When we get home from a long day at work, all we want is to do nothing at all. Before I started meditating, this was my daily experience. When I walked through the door after hours of wrangling five-year-olds, all I could conceive of was putting on sweatpants and vegging out. The idea of doing ONE MORE productive thing with my day was just too much. As someone who gets zero alone time at work, I couldn't wait to hit the couch and stare at a screen, because it allowed me to check out and be selfish for a few precious minutes. But when I ultimately got bored of the screen, I hadn't regained any energy. I felt drained, lazy, and ready to call it a night. If a friend wanted to meet for dinner or hit up a workout class in my pre-meditation life, I was either "too busy" or "too tired." Having fun on a weeknight was out of the question.

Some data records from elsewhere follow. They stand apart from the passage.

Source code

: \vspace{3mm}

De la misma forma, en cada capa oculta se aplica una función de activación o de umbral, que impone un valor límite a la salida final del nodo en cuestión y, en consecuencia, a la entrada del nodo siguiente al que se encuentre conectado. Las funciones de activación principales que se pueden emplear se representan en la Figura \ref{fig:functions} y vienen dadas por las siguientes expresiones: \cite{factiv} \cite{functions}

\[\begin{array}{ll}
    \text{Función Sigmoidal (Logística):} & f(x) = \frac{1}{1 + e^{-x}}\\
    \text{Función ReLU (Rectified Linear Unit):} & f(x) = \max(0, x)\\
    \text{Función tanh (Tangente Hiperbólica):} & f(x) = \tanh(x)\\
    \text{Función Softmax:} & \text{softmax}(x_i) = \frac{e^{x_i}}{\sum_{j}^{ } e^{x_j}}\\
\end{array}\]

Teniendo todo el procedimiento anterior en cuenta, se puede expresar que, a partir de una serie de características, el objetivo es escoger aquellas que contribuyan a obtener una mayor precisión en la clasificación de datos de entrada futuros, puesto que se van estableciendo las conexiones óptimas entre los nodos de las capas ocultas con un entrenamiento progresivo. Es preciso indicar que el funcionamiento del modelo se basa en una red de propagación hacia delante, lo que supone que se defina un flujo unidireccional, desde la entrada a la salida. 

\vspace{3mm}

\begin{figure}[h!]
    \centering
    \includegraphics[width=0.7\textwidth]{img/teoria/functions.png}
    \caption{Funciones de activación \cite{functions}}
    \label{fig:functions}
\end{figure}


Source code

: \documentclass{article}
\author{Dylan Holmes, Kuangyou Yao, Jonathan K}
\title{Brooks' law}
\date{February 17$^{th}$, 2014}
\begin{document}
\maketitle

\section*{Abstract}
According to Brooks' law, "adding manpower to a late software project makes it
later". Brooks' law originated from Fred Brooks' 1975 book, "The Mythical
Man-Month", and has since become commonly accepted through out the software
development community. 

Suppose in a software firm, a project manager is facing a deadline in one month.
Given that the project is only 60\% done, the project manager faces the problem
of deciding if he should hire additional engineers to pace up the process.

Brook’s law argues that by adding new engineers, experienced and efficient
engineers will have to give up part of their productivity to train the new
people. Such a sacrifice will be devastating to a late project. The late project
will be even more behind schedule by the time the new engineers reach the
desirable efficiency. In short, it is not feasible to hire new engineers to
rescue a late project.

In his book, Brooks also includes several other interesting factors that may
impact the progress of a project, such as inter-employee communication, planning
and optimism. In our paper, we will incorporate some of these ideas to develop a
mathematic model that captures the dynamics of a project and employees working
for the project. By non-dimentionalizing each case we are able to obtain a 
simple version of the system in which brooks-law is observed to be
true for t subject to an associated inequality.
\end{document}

But here's the truth: when I claimed I "didn't have time" to cook, work out, or see friends, the reality was I didn't feel like it because I had no effective means of restoring the energy that I had expended. I was usually free between 7 and 9 pm, but I wanted to spend it horizontally. There's nothing wrong with staying in to watch TV, but I'm not willing to accept a life in which I'm so depleted that my go-to leisure activity is doing nothing. When I'm using my free time to numb out by watching Bravo and stalking Kylie Jenner on Instagram (love her sneaker game though), I'm NOT using that time to explore my neighborhood, cultivate a friendship, or create something beautiful.

Meditating after work allows me to have a life outside of it. When we practice Vedic meditation, we give our bodies deep rest that is about 5 times more powerful than sleep. Even on days when I start my meditation feeling drained or defeated, I finish with a fresh supply of energy. My workday is completely behind me and the evening becomes a clean slate that I can fully enjoy. 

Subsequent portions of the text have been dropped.